I nostri nonni hanno rischiato tutto per una parola che oggi pronunciamo con leggerezza: libertà. L’hanno difesa con il corpo, con la fame, con la paura, con la clandestinità, con la consapevolezza che ogni scelta poteva essere l’ultima. Non erano eroi per vocazione, erano persone comuni che hanno deciso di non piegarsi. E mentre loro salivano in montagna, noi oggi scendiamo a malapena dal divano. Loro affrontavano armi, rastrellamenti, torture; noi affrontiamo uno schermo e ci sentiamo già stanchi. Loro rischiavano la vita per opporsi a un potere ingiusto; noi ci limitiamo a commentare indignati sui social, convinti che un post equivalga a un gesto.

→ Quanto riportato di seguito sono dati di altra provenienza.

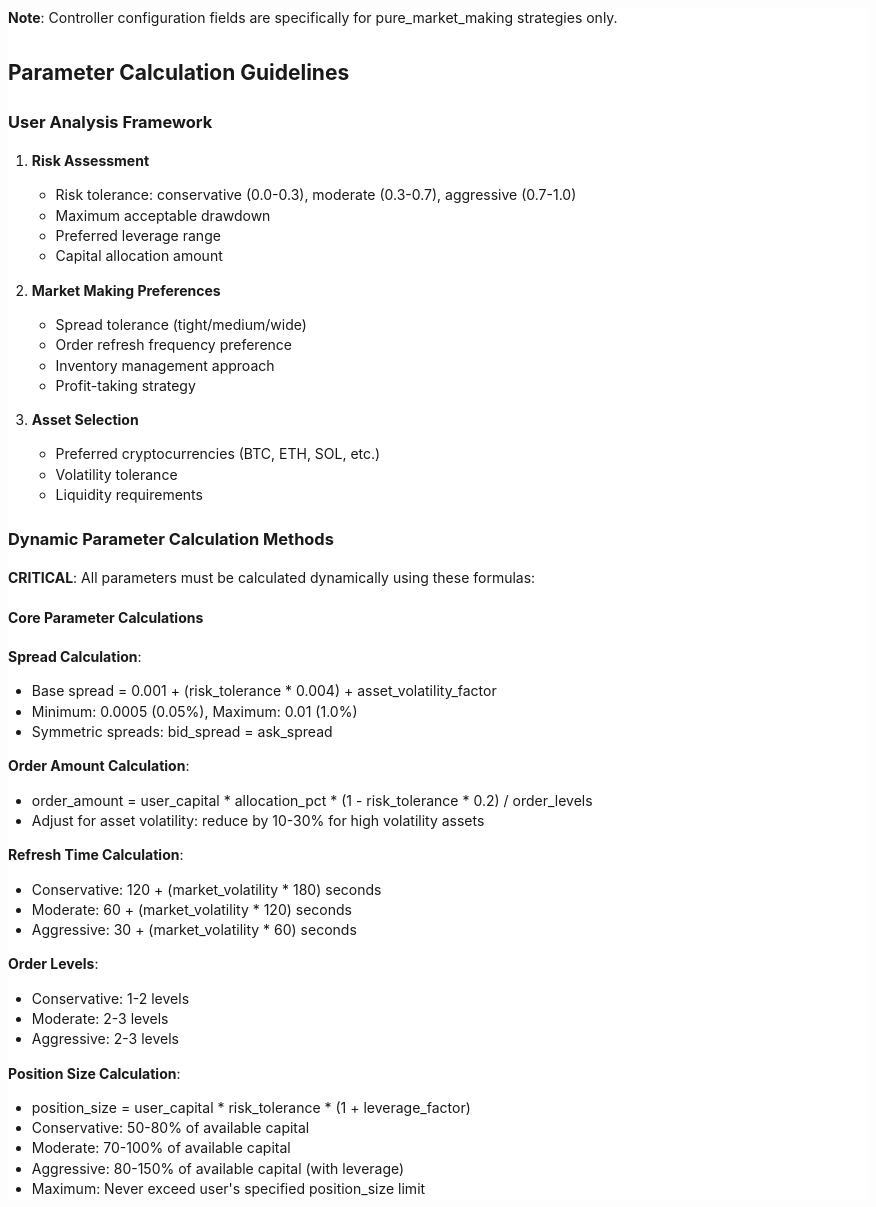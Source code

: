**Note**: Controller configuration fields are specifically for pure_market_making strategies only.

## Parameter Calculation Guidelines

### User Analysis Framework

1. **Risk Assessment**
   - Risk tolerance: conservative (0.0-0.3), moderate (0.3-0.7), aggressive (0.7-1.0)
   - Maximum acceptable drawdown
   - Preferred leverage range
   - Capital allocation amount

2. **Market Making Preferences**
   - Spread tolerance (tight/medium/wide)
   - Order refresh frequency preference
   - Inventory management approach
   - Profit-taking strategy

3. **Asset Selection**
   - Preferred cryptocurrencies (BTC, ETH, SOL, etc.)
   - Volatility tolerance
   - Liquidity requirements

### Dynamic Parameter Calculation Methods

**CRITICAL**: All parameters must be calculated dynamically using these formulas:

#### Core Parameter Calculations

**Spread Calculation**:
- Base spread = 0.001 + (risk_tolerance * 0.004) + asset_volatility_factor
- Minimum: 0.0005 (0.05%), Maximum: 0.01 (1.0%)
- Symmetric spreads: bid_spread = ask_spread

**Order Amount Calculation**:
- order_amount = user_capital * allocation_pct * (1 - risk_tolerance * 0.2) / order_levels
- Adjust for asset volatility: reduce by 10-30% for high volatility assets

**Refresh Time Calculation**:
- Conservative: 120 + (market_volatility * 180) seconds
- Moderate: 60 + (market_volatility * 120) seconds  
- Aggressive: 30 + (market_volatility * 60) seconds

**Order Levels**:
- Conservative: 1-2 levels
- Moderate: 2-3 levels
- Aggressive: 2-3 levels

**Position Size Calculation**:
- position_size = user_capital * risk_tolerance * (1 + leverage_factor)
- Conservative: 50-80% of available capital
- Moderate: 70-100% of available capital
- Aggressive: 80-150% of available capital (with leverage)
- Maximum: Never exceed user's specified position_size limit
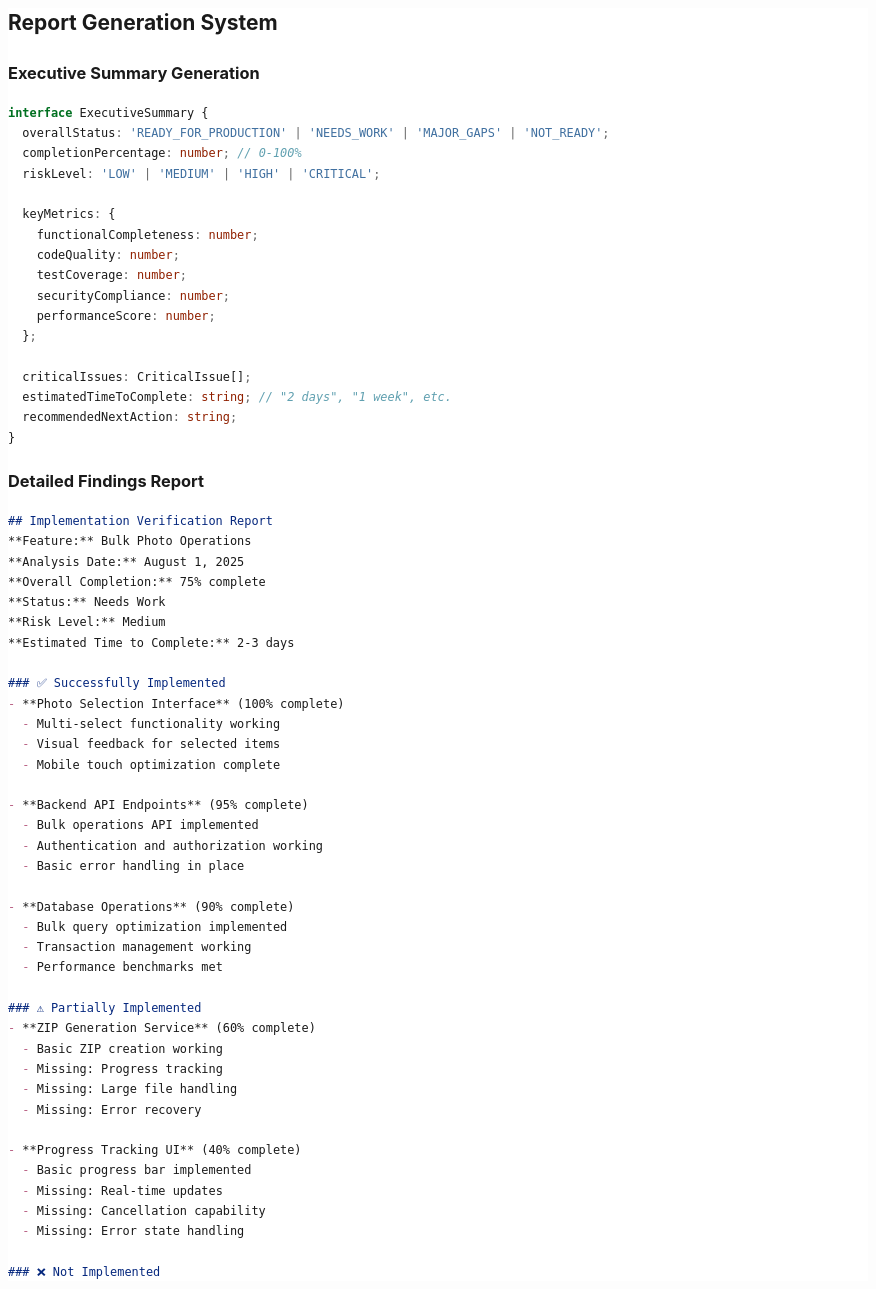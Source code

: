 ## Report Generation System

### Executive Summary Generation
```typescript
interface ExecutiveSummary {
  overallStatus: 'READY_FOR_PRODUCTION' | 'NEEDS_WORK' | 'MAJOR_GAPS' | 'NOT_READY';
  completionPercentage: number; // 0-100%
  riskLevel: 'LOW' | 'MEDIUM' | 'HIGH' | 'CRITICAL';
  
  keyMetrics: {
    functionalCompleteness: number;
    codeQuality: number;
    testCoverage: number;
    securityCompliance: number;
    performanceScore: number;
  };
  
  criticalIssues: CriticalIssue[];
  estimatedTimeToComplete: string; // "2 days", "1 week", etc.
  recommendedNextAction: string;
}
```

### Detailed Findings Report
```markdown
## Implementation Verification Report
**Feature:** Bulk Photo Operations
**Analysis Date:** August 1, 2025
**Overall Completion:** 75% complete
**Status:** Needs Work
**Risk Level:** Medium
**Estimated Time to Complete:** 2-3 days

### ✅ Successfully Implemented
- **Photo Selection Interface** (100% complete)
  - Multi-select functionality working
  - Visual feedback for selected items
  - Mobile touch optimization complete
  
- **Backend API Endpoints** (95% complete)
  - Bulk operations API implemented
  - Authentication and authorization working
  - Basic error handling in place
  
- **Database Operations** (90% complete)
  - Bulk query optimization implemented
  - Transaction management working
  - Performance benchmarks met

### ⚠️ Partially Implemented
- **ZIP Generation Service** (60% complete)
  - Basic ZIP creation working
  - Missing: Progress tracking
  - Missing: Large file handling
  - Missing: Error recovery
  
- **Progress Tracking UI** (40% complete)
  - Basic progress bar implemented
  - Missing: Real-time updates
  - Missing: Cancellation capability
  - Missing: Error state handling

### ❌ Not Implemented
```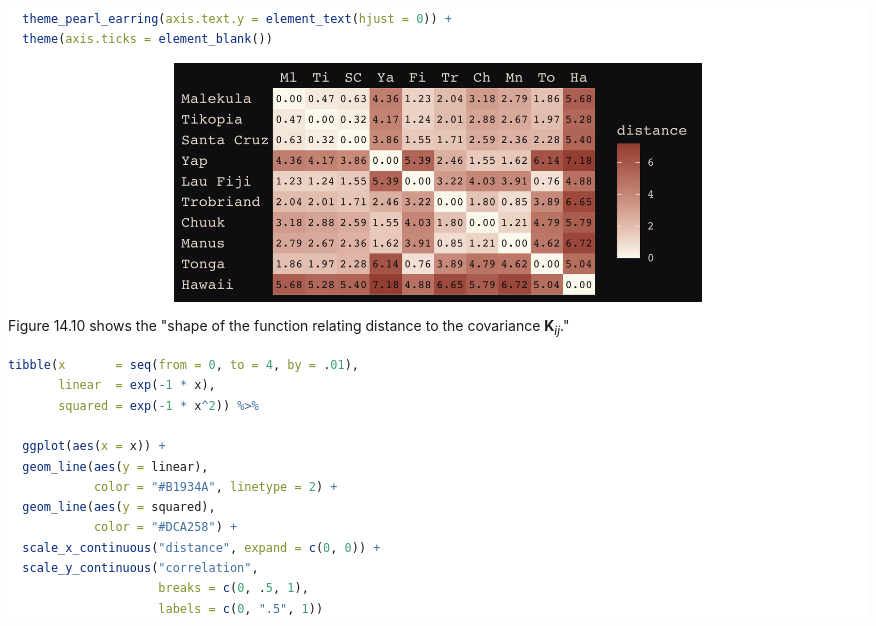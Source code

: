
 ```r
  theme_pearl_earring(axis.text.y = element_text(hjust = 0)) +
  theme(axis.ticks = element_blank())
```

<img src="14_files/figure-html/unnamed-chunk-59-1.png" width="528" style="display: block; margin: auto;" />

Figure 14.10 shows the "shape of the function relating distance to the covariance $\mathbf K_{ij}$."
 

```r
tibble(x       = seq(from = 0, to = 4, by = .01),
       linear  = exp(-1 * x),
       squared = exp(-1 * x^2)) %>%
  
  ggplot(aes(x = x)) +
  geom_line(aes(y = linear),
            color = "#B1934A", linetype = 2) +
  geom_line(aes(y = squared),
            color = "#DCA258") +
  scale_x_continuous("distance", expand = c(0, 0)) +
  scale_y_continuous("correlation", 
                     breaks = c(0, .5, 1),
                     labels = c(0, ".5", 1))
```
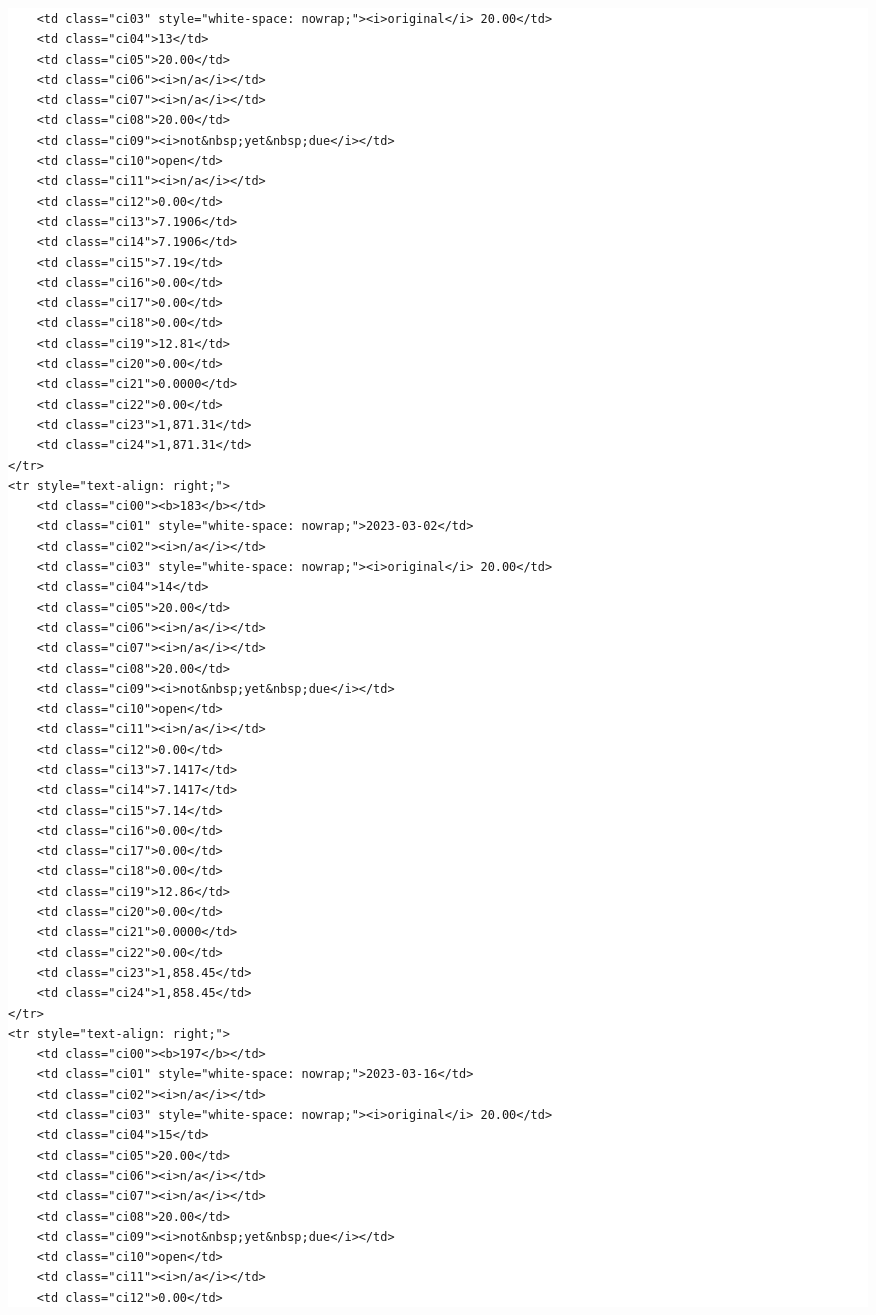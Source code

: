         <td class="ci03" style="white-space: nowrap;"><i>original</i> 20.00</td>
        <td class="ci04">13</td>
        <td class="ci05">20.00</td>
        <td class="ci06"><i>n/a</i></td>
        <td class="ci07"><i>n/a</i></td>
        <td class="ci08">20.00</td>
        <td class="ci09"><i>not&nbsp;yet&nbsp;due</i></td>
        <td class="ci10">open</td>
        <td class="ci11"><i>n/a</i></td>
        <td class="ci12">0.00</td>
        <td class="ci13">7.1906</td>
        <td class="ci14">7.1906</td>
        <td class="ci15">7.19</td>
        <td class="ci16">0.00</td>
        <td class="ci17">0.00</td>
        <td class="ci18">0.00</td>
        <td class="ci19">12.81</td>
        <td class="ci20">0.00</td>
        <td class="ci21">0.0000</td>
        <td class="ci22">0.00</td>
        <td class="ci23">1,871.31</td>
        <td class="ci24">1,871.31</td>
    </tr>
    <tr style="text-align: right;">
        <td class="ci00"><b>183</b></td>
        <td class="ci01" style="white-space: nowrap;">2023-03-02</td>
        <td class="ci02"><i>n/a</i></td>
        <td class="ci03" style="white-space: nowrap;"><i>original</i> 20.00</td>
        <td class="ci04">14</td>
        <td class="ci05">20.00</td>
        <td class="ci06"><i>n/a</i></td>
        <td class="ci07"><i>n/a</i></td>
        <td class="ci08">20.00</td>
        <td class="ci09"><i>not&nbsp;yet&nbsp;due</i></td>
        <td class="ci10">open</td>
        <td class="ci11"><i>n/a</i></td>
        <td class="ci12">0.00</td>
        <td class="ci13">7.1417</td>
        <td class="ci14">7.1417</td>
        <td class="ci15">7.14</td>
        <td class="ci16">0.00</td>
        <td class="ci17">0.00</td>
        <td class="ci18">0.00</td>
        <td class="ci19">12.86</td>
        <td class="ci20">0.00</td>
        <td class="ci21">0.0000</td>
        <td class="ci22">0.00</td>
        <td class="ci23">1,858.45</td>
        <td class="ci24">1,858.45</td>
    </tr>
    <tr style="text-align: right;">
        <td class="ci00"><b>197</b></td>
        <td class="ci01" style="white-space: nowrap;">2023-03-16</td>
        <td class="ci02"><i>n/a</i></td>
        <td class="ci03" style="white-space: nowrap;"><i>original</i> 20.00</td>
        <td class="ci04">15</td>
        <td class="ci05">20.00</td>
        <td class="ci06"><i>n/a</i></td>
        <td class="ci07"><i>n/a</i></td>
        <td class="ci08">20.00</td>
        <td class="ci09"><i>not&nbsp;yet&nbsp;due</i></td>
        <td class="ci10">open</td>
        <td class="ci11"><i>n/a</i></td>
        <td class="ci12">0.00</td>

È questa la differenza che brucia: la distanza tra chi ha combattuto davvero e chi si limita a digitare. Molti osservatori sostengono che la società attuale mostri una crescente rassegnazione di fronte a ingiustizie, disuguaglianze e decisioni politiche percepite come lontane dai bisogni dei cittadini. Una parte dell’opinione pubblica descrive un Paese che sembra aver smarrito la capacità di reagire, di alzare la voce, di pretendere ascolto.
Ci si abitua a tutto, anche a ciò che dovrebbe indignare. Si resta immobili mentre altri decidono, mentre altri prendono spazio, mentre altri definiscono il futuro. È come se avessimo perso il muscolo della partecipazione, come se la libertà fosse diventata un bene scontato, garantito, eterno. Ma non lo è.
Il 25 aprile dovrebbe ricordarcelo con forza: la libertà non è mai definitiva, non è mai assicurata, non è mai un regalo. È una responsabilità. È un peso da portare, non un trofeo da esibire. E allora questo giorno dovrebbe farci arrossire un po’, dovrebbe farci chiedere cosa stiamo facendo noi, oggi, per meritare ciò che abbiamo ricevuto. Perché la verità è che non basta celebrare la Resistenza, bisogna imparare a resistere di nuovo. Non con le armi, ma con la coscienza. Non con la violenza, ma con la partecipazione. Non con la paura, ma con la presenza.
I nostri nonni hanno lottato per darci un Paese libero. Sta a noi dimostrare di esserne all'altezza.